借地人の債務不履行等により、建物にかかる抵当権等を金融機関等に実行され、借地上の建物が競落される場合があります。
この場合、建物の所有権は競落人に移転するとともに、借地権も同時に譲渡されたことになります。

その場合、競落人(新たな借地人)は、賃貸人に対して、借地権譲渡の承認を求める必要があります。
賃貸人の承諾がない場合、競落とはいえ、無断譲渡となり、賃貸借契約を解除されるリスクがあるからです(民法612条)。

賃貸人としては、実務上、譲渡承諾料を求めることが多く、その金額等について借地人が納得しない場合には、承諾をしないとの選択もあります。
もっとも、借地人より、「借地非訟」という裁判上の手続を申し立てられ(借地借家法20条1項)、裁判所の判断として、強制的に譲渡承諾が認められてしまうリスクも存在します。
なお、「競落」を理由とした上記借地非訟の申立ては、競落人において建物の代金を支払った後、2ヶ月以内に行う必要があります(借地借家法20条3項)。

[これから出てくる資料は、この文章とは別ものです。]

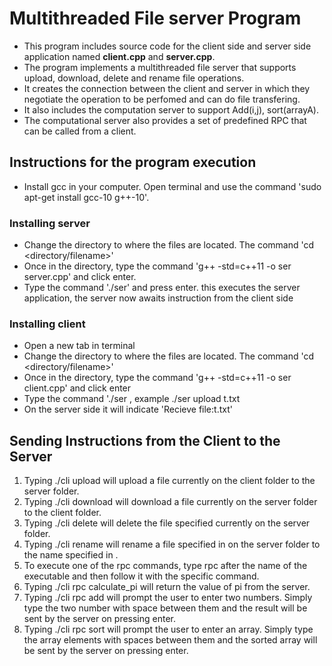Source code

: # Multithreaded File server Program

* This program includes source code for the client side and server side application named **client.cpp** and **server.cpp**.
* The program implements a multithreaded file server that supports upload, download, delete and rename file operations.
* It creates the connection between the client and server in which they negotiate the operation to be perfomed and can do file transfering.
* It also includes the computation server to support Add(i,j), sort(arrayA).
* The computational server also provides a set of predefined RPC that can be called from a client.

## Instructions for the program execution
* Install gcc in your computer. Open terminal and use the command 'sudo apt-get install gcc-10 g++-10'.

### Installing server
* Change the directory to where the files are located. The command 'cd <directory/filename>'
* Once in the directory, type the command 'g++ -std=c++11 -o ser server.cpp' and click enter.
* Type the command './ser' and press enter. this executes the server application, the server now awaits instruction from the client side

### Installing client
* Open a new tab in terminal
* Change the directory to where the files are located. The command 'cd <directory/filename>'
* Once in the directory, type the command 'g++ -std=c++11 -o ser client.cpp' and click enter
* Type the command './ser <command> <filename> , example ./ser upload t.txt
* On the server side it will indicate 'Recieve file:t.txt'


## Sending Instructions from the Client to the Server
1. Typing ./cli upload <filename> will upload a file currently on the client folder to the server folder.
2. Typing ./cli download <filename> will download a file currently on the server folder to the client folder.
3. Typing ./cli delete <filename> will delete the file specified currently on the server folder.
4. Typing ./cli rename <filename1> <filename2> will rename a file specified in <filename1> on the server folder to the name specified in <filename2>.
5. To execute one of the rpc commands, type rpc after the name of the executable and then follow it with the specific command.
6. Typing ./cli rpc calculate_pi will return the value of pi from the server.
7. Typing ./cli rpc add will prompt the user to enter two numbers. Simply type the two number with space between them and the result will be sent by the server on pressing enter.
8. Typing ./cli rpc sort will prompt the user to enter an array. Simply type the array elements with spaces between them and the sorted array will be sent by the server on pressing enter.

借地非訟を申し立てられた賃貸人としては、承諾料について鑑定等により争う方法もありますが、借地権を自ら買い取ってしまうことも可能です(介入権。借地借家法20条2項・19条3項)。
他方で、借地人(競落人)においても、最終手段にはなりますが、建物買取請求権を行使することもあり得ます(借地借家法14条)。

上記の通り、様々な考慮要素が存在しますので、その場面に応じて適切な判断をする必要があります。
競落と譲渡承諾等について、ご参考になりましたら幸いです。